Her uncle then put both that and the keys in his pocket, either not seeing her, or not choosing to notice her.
But when our father came not here,
I thought if we could find the sea
We should be sure to meet him there,
And once again might happy be.-Ballad.
“What was Dr. Lucas saying to you?” asked Carey, sitting up in bed after her breakfast.
“He said, my dear, that you were really well now,” said Mrs. Lucas, tenderly; “and that you only wanted rousing.”
She clasped her hands together.
“Yes, I know it. I have been knowing it all yesterday and last night. It hasn’t been right of me, keeping you all this time, and not facing it.”
“I don’t think you could, my dear.”
“Not at first. It seems to me like having been in a whirlpool, and those two went down in it.” She put her hands to her temples. “But I must do it all now, and I will. I’ll get up now. Oh! dear, if they only would let me come down and go about quietly.” Then smiling a piteous smile. “It is very naughty, but of all things I dread the being cried over and fondled by Ellen!”

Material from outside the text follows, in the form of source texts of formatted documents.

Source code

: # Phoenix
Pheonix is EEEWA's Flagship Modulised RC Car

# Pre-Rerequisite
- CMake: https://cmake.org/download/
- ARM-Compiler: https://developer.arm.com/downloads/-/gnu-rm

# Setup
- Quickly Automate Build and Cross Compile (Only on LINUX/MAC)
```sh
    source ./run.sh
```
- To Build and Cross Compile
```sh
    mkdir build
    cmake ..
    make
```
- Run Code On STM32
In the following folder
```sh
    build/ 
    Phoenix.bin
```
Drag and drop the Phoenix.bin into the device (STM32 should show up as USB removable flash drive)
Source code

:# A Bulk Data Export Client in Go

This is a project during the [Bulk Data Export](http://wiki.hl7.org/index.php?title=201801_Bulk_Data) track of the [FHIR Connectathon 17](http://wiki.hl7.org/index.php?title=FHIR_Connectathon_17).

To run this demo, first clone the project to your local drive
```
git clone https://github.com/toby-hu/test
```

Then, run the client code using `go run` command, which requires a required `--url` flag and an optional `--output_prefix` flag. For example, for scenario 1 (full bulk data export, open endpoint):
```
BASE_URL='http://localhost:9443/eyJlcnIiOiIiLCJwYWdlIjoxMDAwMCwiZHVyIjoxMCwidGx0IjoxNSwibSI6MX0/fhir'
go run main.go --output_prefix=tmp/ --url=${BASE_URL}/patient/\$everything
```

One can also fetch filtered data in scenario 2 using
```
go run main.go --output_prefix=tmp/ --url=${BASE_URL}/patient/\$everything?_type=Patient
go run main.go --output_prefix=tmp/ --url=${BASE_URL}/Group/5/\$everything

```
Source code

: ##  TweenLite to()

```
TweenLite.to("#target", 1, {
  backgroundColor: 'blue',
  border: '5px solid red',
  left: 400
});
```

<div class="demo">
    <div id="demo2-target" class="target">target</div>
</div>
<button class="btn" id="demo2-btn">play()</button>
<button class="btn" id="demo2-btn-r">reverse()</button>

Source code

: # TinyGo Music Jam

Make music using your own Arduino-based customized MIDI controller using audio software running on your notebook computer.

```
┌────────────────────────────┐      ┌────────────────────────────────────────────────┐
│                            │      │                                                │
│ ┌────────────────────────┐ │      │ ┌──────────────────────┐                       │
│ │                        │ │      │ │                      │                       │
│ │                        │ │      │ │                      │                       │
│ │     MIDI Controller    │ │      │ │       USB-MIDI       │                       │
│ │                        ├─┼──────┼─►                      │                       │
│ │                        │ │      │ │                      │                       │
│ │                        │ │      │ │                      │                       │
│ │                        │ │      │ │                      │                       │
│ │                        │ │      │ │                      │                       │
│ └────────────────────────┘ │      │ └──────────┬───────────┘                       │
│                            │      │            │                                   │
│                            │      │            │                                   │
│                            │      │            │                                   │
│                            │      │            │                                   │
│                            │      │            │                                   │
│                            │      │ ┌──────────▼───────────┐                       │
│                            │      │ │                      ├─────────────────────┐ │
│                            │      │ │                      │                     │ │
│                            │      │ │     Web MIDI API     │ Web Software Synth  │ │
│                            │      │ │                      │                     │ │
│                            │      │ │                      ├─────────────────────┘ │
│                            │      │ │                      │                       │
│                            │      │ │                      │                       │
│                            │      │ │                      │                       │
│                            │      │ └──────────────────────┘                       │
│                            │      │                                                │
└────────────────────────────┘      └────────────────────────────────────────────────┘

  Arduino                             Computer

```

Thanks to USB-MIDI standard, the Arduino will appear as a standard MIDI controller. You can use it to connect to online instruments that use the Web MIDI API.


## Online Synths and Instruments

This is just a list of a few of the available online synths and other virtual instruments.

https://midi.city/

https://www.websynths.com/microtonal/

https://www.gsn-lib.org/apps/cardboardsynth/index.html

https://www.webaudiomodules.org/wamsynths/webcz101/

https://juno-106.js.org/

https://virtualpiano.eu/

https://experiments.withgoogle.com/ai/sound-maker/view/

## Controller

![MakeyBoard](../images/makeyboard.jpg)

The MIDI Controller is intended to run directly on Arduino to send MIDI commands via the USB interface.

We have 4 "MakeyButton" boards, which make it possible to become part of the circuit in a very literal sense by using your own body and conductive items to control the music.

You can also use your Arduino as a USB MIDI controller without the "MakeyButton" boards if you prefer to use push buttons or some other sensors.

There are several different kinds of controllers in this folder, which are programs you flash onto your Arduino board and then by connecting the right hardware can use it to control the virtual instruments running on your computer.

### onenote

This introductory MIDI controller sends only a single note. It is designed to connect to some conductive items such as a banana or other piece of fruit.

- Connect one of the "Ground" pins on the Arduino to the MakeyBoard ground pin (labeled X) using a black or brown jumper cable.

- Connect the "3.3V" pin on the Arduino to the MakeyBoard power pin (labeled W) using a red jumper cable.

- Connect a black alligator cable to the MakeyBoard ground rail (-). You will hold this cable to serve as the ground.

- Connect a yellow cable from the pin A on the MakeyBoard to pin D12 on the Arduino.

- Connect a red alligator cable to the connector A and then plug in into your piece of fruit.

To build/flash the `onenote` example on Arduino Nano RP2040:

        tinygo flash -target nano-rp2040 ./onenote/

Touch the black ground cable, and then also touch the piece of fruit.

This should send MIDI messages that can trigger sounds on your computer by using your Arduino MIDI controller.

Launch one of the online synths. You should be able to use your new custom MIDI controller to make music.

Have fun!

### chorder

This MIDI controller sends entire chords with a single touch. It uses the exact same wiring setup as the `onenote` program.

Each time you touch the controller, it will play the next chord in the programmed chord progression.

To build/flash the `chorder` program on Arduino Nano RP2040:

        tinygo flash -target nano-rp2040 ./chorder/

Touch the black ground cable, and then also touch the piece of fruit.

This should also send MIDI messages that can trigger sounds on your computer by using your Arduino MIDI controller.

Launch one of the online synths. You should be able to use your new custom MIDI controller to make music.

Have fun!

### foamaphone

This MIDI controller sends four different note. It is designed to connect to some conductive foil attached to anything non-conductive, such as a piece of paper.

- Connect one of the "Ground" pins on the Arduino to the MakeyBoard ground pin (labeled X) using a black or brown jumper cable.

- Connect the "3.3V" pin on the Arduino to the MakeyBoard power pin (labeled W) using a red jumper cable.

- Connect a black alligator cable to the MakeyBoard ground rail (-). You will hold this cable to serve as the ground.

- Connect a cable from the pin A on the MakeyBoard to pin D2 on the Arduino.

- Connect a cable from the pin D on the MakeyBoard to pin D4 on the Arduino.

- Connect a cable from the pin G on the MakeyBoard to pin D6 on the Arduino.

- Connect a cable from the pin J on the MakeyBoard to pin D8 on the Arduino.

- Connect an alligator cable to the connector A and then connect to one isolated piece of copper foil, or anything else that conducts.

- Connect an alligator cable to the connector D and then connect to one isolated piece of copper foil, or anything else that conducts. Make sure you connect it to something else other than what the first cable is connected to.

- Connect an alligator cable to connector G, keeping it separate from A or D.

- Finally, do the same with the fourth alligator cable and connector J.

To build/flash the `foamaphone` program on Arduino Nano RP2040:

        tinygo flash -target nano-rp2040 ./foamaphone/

Mrs. Lucas shook her head, though the tears were in her eyes, and bethought her whether she could caution Mrs. Robert Brownlow not to be too demonstrative; but it was a delicate matter in which to interfere, and after all, whatever she might think beforehand, Caroline might miss these tokens of feeling.
She had sat up for some hours the evening before, so that there was no fear of her not being strong enough to get up as she proposed; but how would it be when she left her room, and beheld all that she could not have realised?